Zum einen gibt es die klassischen Glücksspiele, wie man sie normalerweise in einer Spielothek vorfinden würde. Heute kann man diese über Online-Casinos von zuhause oder unterwegs und 24 Stunden am Tag spielen. Diese Zugänglichkeit birgt das Risiko am sog. „pathologischen Spielen“, wie im ICD-10 klassifiziert, zu erkranken. Eine Studie aus England hat festgestellt, dass es im Jahr 2016 39% mehr Menschen gab, die Probleme mit „mobilen Glücksspielen“ hatten, als noch vier Jahre zuvor. Die Indikatoren und zugleich Konsequenzen der „Glückspielsucht“ sind, wie bei jeder Form von Abhängigkeit, die Vernachlässigung aller sozialen, familiären, beruflichen und materiellen Werte und Pflichten zu Gunsten des Spiels (Fachverband Sucht e.V. 2021; Erbas und Buchner 2012; Sucht.Hamburg gGmbH 2021).
Bei der „Spielsucht“ bzw. dem „Gaming disorder“, wie neuerdings im ICD-11 klassifiziert wird, sind hingegen keine Glücksspiele, sondern Videospiele diverser Genres, die sowohl online als auch offline gespielt werden können, gemeint (ICD-11-WHO 2021).
Ca. 34 Millionen Deutsche, d.h. 41% der Gesamtbevölkerung, spielen digitale Spiele.
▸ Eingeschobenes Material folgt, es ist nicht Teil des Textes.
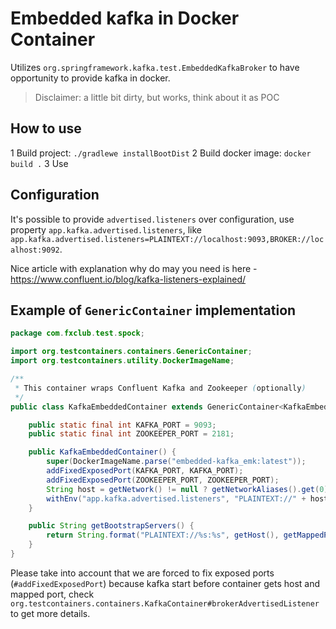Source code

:# Embedded kafka in Docker Container

Utilizes `org.springframework.kafka.test.EmbeddedKafkaBroker` to have opportunity to provide kafka in docker.

> Disclaimer: a little bit dirty, but works, think about it as POC

## How to use

1 Build project: `./gradlewe installBootDist`
2 Build docker image: `docker build .`
3 Use

## Configuration 

It's possible to provide `advertised.listeners` over configuration, use property `app.kafka.advertised.listeners`, like
```app.kafka.advertised.listeners=PLAINTEXT://localhost:9093,BROKER://localhost:9092```.

Nice article with explanation why do may you need is here - https://www.confluent.io/blog/kafka-listeners-explained/

## Example of `GenericContainer` implementation
```java
package com.fxclub.test.spock;

import org.testcontainers.containers.GenericContainer;
import org.testcontainers.utility.DockerImageName;

/**
 * This container wraps Confluent Kafka and Zookeeper (optionally)
 */
public class KafkaEmbeddedContainer extends GenericContainer<KafkaEmbeddedContainer> {

    public static final int KAFKA_PORT = 9093;
    public static final int ZOOKEEPER_PORT = 2181;

    public KafkaEmbeddedContainer() {
        super(DockerImageName.parse("embedded-kafka_emk:latest"));
        addFixedExposedPort(KAFKA_PORT, KAFKA_PORT);
        addFixedExposedPort(ZOOKEEPER_PORT, ZOOKEEPER_PORT);
        String host = getNetwork() != null ? getNetworkAliases().get(0) : "localhost";
        withEnv("app.kafka.advertised.listeners", "PLAINTEXT://" + host + ":" + KAFKA_PORT + ",BROKER://localhost:9092");
    }

    public String getBootstrapServers() {
        return String.format("PLAINTEXT://%s:%s", getHost(), getMappedPort(KAFKA_PORT));
    }
}
```

Please take into account that we are forced to fix exposed ports (`#addFixedExposedPort`) because kafka start before 
container gets host and mapped port, check `org.testcontainers.containers.KafkaContainer#brokerAdvertisedListener` to 
get more details.
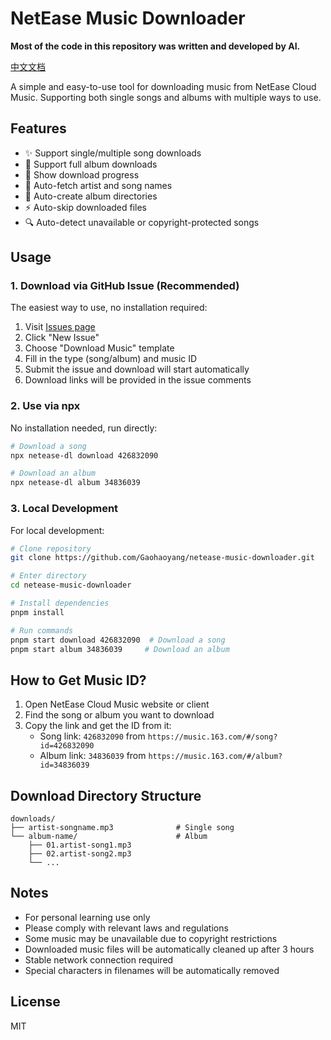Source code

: # NetEase Music Downloader

**Most of the code in this repository was written and developed by AI.**

[中文文档](./readmeZh.md)

A simple and easy-to-use tool for downloading music from NetEase Cloud Music. Supporting both single songs and albums with multiple ways to use.

## Features

- ✨ Support single/multiple song downloads
- 📀 Support full album downloads
- 🚀 Show download progress
- 🎵 Auto-fetch artist and song names
- 📂 Auto-create album directories
- ⚡️ Auto-skip downloaded files
- 🔍 Auto-detect unavailable or copyright-protected songs

## Usage

### 1. Download via GitHub Issue (Recommended)

The easiest way to use, no installation required:

1. Visit [Issues page](https://github.com/Gaohaoyang/netease-music-downloader/issues)
2. Click "New Issue"
3. Choose "Download Music" template
4. Fill in the type (song/album) and music ID
5. Submit the issue and download will start automatically
6. Download links will be provided in the issue comments

### 2. Use via npx

No installation needed, run directly:

```bash
# Download a song
npx netease-dl download 426832090

# Download an album
npx netease-dl album 34836039
```

### 3. Local Development

For local development:

```bash
# Clone repository
git clone https://github.com/Gaohaoyang/netease-music-downloader.git

# Enter directory
cd netease-music-downloader

# Install dependencies
pnpm install

# Run commands
pnpm start download 426832090  # Download a song
pnpm start album 34836039     # Download an album
```

## How to Get Music ID?

1. Open NetEase Cloud Music website or client
2. Find the song or album you want to download
3. Copy the link and get the ID from it:
   - Song link: `426832090` from `https://music.163.com/#/song?id=426832090`
   - Album link: `34836039` from `https://music.163.com/#/album?id=34836039`

## Download Directory Structure

```
downloads/
├── artist-songname.mp3              # Single song
└── album-name/                      # Album
    ├── 01.artist-song1.mp3
    ├── 02.artist-song2.mp3
    └── ...
```

## Notes

- For personal learning use only
- Please comply with relevant laws and regulations
- Some music may be unavailable due to copyright restrictions
- Downloaded music files will be automatically cleaned up after 3 hours
- Stable network connection required
- Special characters in filenames will be automatically removed

## License

MIT
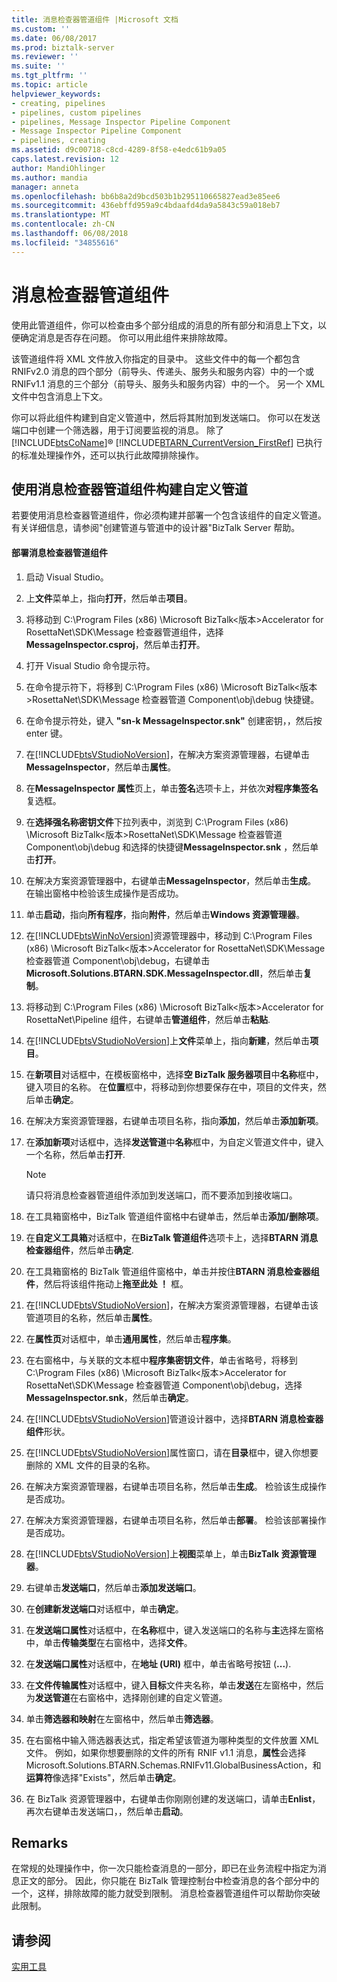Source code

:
 ```yaml
---
title: 消息检查器管道组件 |Microsoft 文档
ms.custom: ''
ms.date: 06/08/2017
ms.prod: biztalk-server
ms.reviewer: ''
ms.suite: ''
ms.tgt_pltfrm: ''
ms.topic: article
helpviewer_keywords:
- creating, pipelines
- pipelines, custom pipelines
- pipelines, Message Inspector Pipeline Component
- Message Inspector Pipeline Component
- pipelines, creating
ms.assetid: d9c00718-c8cd-4289-8f58-e4edc61b9a05
caps.latest.revision: 12
author: MandiOhlinger
ms.author: mandia
manager: anneta
ms.openlocfilehash: bb6b8a2d9bcd503b1b295110665827ead3e85ee6
ms.sourcegitcommit: 436ebffd959a9c4bdaafd4da9a5843c59a018eb7
ms.translationtype: MT
ms.contentlocale: zh-CN
ms.lasthandoff: 06/08/2018
ms.locfileid: "34855616"
---
```

# <a name="message-inspector-pipeline-component"></a>消息检查器管道组件
使用此管道组件，你可以检查由多个部分组成的消息的所有部分和消息上下文，以便确定消息是否存在问题。 你可以用此组件来排除故障。  
  
 该管道组件将 XML 文件放入你指定的目录中。 这些文件中的每一个都包含 RNIFv2.0 消息的四个部分（前导头、传递头、服务头和服务内容）中的一个或 RNIFv1.1 消息的三个部分（前导头、服务头和服务内容）中的一个。 另一个 XML 文件中包含消息上下文。  
  
 你可以将此组件构建到自定义管道中，然后将其附加到发送端口。 你可以在发送端口中创建一个筛选器，用于订阅要监视的消息。 除了 [!INCLUDE[btsCoName](../../includes/btsconame-md.md)]® [!INCLUDE[BTARN_CurrentVersion_FirstRef](../../includes/btarn-currentversion-firstref-md.md)] 已执行的标准处理操作外，还可以执行此故障排除操作。  
  
## <a name="building-a-custom-pipeline-using-the-message-inspector-pipeline-component"></a>使用消息检查器管道组件构建自定义管道  
 若要使用消息检查器管道组件，你必须构建并部署一个包含该组件的自定义管道。 有关详细信息，请参阅"创建管道与管道中的设计器"BizTalk Server 帮助。  
  
#### <a name="to-deploy-the-message-inspector-pipeline-component"></a>部署消息检查器管道组件  
  
1.  启动 Visual Studio。  
  
2.  上**文件**菜单上，指向**打开**，然后单击**项目**。  
  
3.  将移动到 C:\Program Files (x86) \Microsoft BizTalk\<版本\>Accelerator for RosettaNet\SDK\Message 检查器管道组件，选择**MessageInspector.csproj**，然后单击**打开**。  
  
4.  打开 Visual Studio 命令提示符。  
  
5.  在命令提示符下，将移到 C:\Program Files (x86) \Microsoft BizTalk\<版本\>RosettaNet\SDK\Message 检查器管道 Component\obj\debug 快捷键。  
  
6.  在命令提示符处，键入 **"sn-k MessageInspector.snk"** 创建密钥，，然后按 enter 键。  
  
7.  在[!INCLUDE[btsVStudioNoVersion](../../includes/btsvstudionoversion-md.md)]，在解决方案资源管理器，右键单击**MessageInspector**，然后单击**属性**。  
  
8.  在**MessageInspector 属性**页上，单击**签名**选项卡上，并依次**对程序集签名**复选框。  
  
9. 在**选择强名称密钥文件**下拉列表中，浏览到 C:\Program Files (x86) \Microsoft BizTalk\<版本\>RosettaNet\SDK\Message 检查器管道 Component\obj\debug 和选择的快捷键**MessageInspector.snk** ，然后单击**打开**。  
  
10. 在解决方案资源管理器中，右键单击**MessageInspector**，然后单击**生成**。 在输出窗格中检验该生成操作是否成功。  
  
11. 单击**启动**，指向**所有程序**，指向**附件**，然后单击**Windows 资源管理器**。  
  
12. 在[!INCLUDE[btsWinNoVersion](../../includes/btswinnoversion-md.md)]资源管理器中，移动到 C:\Program Files (x86) \Microsoft BizTalk\<版本\>Accelerator for RosettaNet\SDK\Message 检查器管道 Component\obj\debug，右键单击**Microsoft.Solutions.BTARN.SDK.MessageInspector.dll**，然后单击**复制**。  
  
13. 将移动到 C:\Program Files (x86) \Microsoft BizTalk\<版本\>Accelerator for RosettaNet\Pipeline 组件，右键单击**管道组件**，然后单击**粘贴**.  
  
14. 在[!INCLUDE[btsVStudioNoVersion](../../includes/btsvstudionoversion-md.md)]上**文件**菜单上，指向**新建**，然后单击**项目**。  
  
15. 在**新项目**对话框中，在模板窗格中，选择**空 BizTalk 服务器项目**中**名称**框中，键入项目的名称。 在**位置**框中，将移动到你想要保存在中，项目的文件夹，然后单击**确定**。  
  
16. 在解决方案资源管理器，右键单击项目名称，指向**添加**，然后单击**添加新项**。  
  
17. 在**添加新项**对话框中，选择**发送管道**中**名称**框中，为自定义管道文件中，键入一个名称，然后单击**打开**.  
  
    > [!NOTE]
    >  请只将消息检查器管道组件添加到发送端口，而不要添加到接收端口。  
  
18. 在工具箱窗格中，BizTalk 管道组件窗格中右键单击，然后单击**添加/删除项**。  
  
19. 在**自定义工具箱**对话框中，在**BizTalk 管道组件**选项卡上，选择**BTARN 消息检查器组件**，然后单击**确定**.  
  
20. 在工具箱窗格的 BizTalk 管道组件窗格中，单击并按住**BTARN 消息检查器组件**，然后将该组件拖动上**拖至此处 ！** 框。  
  
21. 在[!INCLUDE[btsVStudioNoVersion](../../includes/btsvstudionoversion-md.md)]，在解决方案资源管理器，右键单击该管道项目的名称，然后单击**属性**。  
  
22. 在**属性页**对话框中，单击**通用属性**，然后单击**程序集**。  
  
23. 在右窗格中，与关联的文本框中**程序集密钥文件**，单击省略号，将移到 C:\Program Files (x86) \Microsoft BizTalk\<版本\>Accelerator for RosettaNet\SDK\Message 检查器管道 Component\obj\debug，选择**MessageInspector.snk**，然后单击**确定**。  
  
24. 在[!INCLUDE[btsVStudioNoVersion](../../includes/btsvstudionoversion-md.md)]管道设计器中，选择**BTARN 消息检查器组件**形状。  
  
25. 在[!INCLUDE[btsVStudioNoVersion](../../includes/btsvstudionoversion-md.md)]属性窗口，请在**目录**框中，键入你想要删除的 XML 文件的目录的名称。  
  
26. 在解决方案资源管理器，右键单击项目名称，然后单击**生成**。 检验该生成操作是否成功。  
  
27. 在解决方案资源管理器，右键单击项目名称，然后单击**部署**。 检验该部署操作是否成功。  
  
28. 在[!INCLUDE[btsVStudioNoVersion](../../includes/btsvstudionoversion-md.md)]上**视图**菜单上，单击**BizTalk 资源管理器**。  
  
29. 右键单击**发送端口**，然后单击**添加发送端口**。  
  
30. 在**创建新发送端口**对话框中，单击**确定**。  
  
31. 在**发送端口属性**对话框中，在**名称**框中，键入发送端口的名称与**主**选择左窗格中，单击**传输类型**在右窗格中，选择**文件**。  
  
32. 在**发送端口属性**对话框中，在**地址 (URI)** 框中，单击省略号按钮 (**...**).  
  
33. 在**文件传输属性**对话框中，键入**目标**文件夹名称，单击**发送**在左窗格中，然后为**发送管道**在右窗格中，选择刚创建的自定义管道。  
  
34. 单击**筛选器和映射**在左窗格中，然后单击**筛选器**。  
  
35. 在右窗格中输入筛选器表达式，指定希望该管道为哪种类型的文件放置 XML 文件。 例如，如果你想要删除的文件的所有 RNIF v1.1 消息，**属性**会选择 Microsoft.Solutions.BTARN.Schemas.RNIFv11.GlobalBusinessAction，和**运算符**像选择"Exists"，然后单击**确定**。  
  
36. 在 BizTalk 资源管理器中，右键单击你刚刚创建的发送端口，请单击**Enlist**，再次右键单击发送端口，，然后单击**启动**。  
  
## <a name="remarks"></a>Remarks  
 在常规的处理操作中，你一次只能检查消息的一部分，即已在业务流程中指定为消息正文的部分。 因此，你只能在 BizTalk 管理控制台中检查消息的各个部分中的一个，这样，排除故障的能力就受到限制。 消息检查器管道组件可以帮助你突破此限制。  
  
## <a name="see-also"></a>请参阅  
 [实用工具](../../adapters-and-accelerators/accelerator-rosettanet/utilities1.md)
Alle Altersklassen sind involviert, wobei über 50Jährige die größte Spielergruppe darstellen (Bocksch 2021). Das Smartphone ist dabei das beliebteste Medium und wird von 18,6 Millionen Deutschen für diesen Zweck genutzt. Schließlich kann man damit zeit- und ortsunabhängig spielen und braucht keine zusätzlichen Geräte (game-Verband der deutschen Games-Branche e.V. 2019; Rector 2018).
Anmerkung der Redaktion: Diese Abbildung wurde aus urheberrechtlichen Gründen entfernt.
Abbildung in dieser Leseprobe nicht enthalten
Abbildung 3: Gaming nach Plattform
Quelle: game-Verband der deutschen Games Branche e.V. 2019
Die Nutzungszeiten von Gaming-Apps unter Kindern und Jugendlichen in Deutschland, ist während des Corona-Lockdowns werktags um bis zu 75% gestiegen. Auch die Nutzerzahlen sind um 14,5% gestiegen im Vergleich zum September 2019 (von 39,8% auf 54,3%). Die DAK diagnostizierte bei 700.000 Kindern und Jugendlichen ein riskantes oder pathologisches Gaming-Verhalten.
Wenn exzessives Gaming zur Spielsucht wird, drohen die gleichen sozialen, familiären und finanziellen Konsequenzen wie beim pathologischen Glücksspiel (ICD-11-WHO 2021).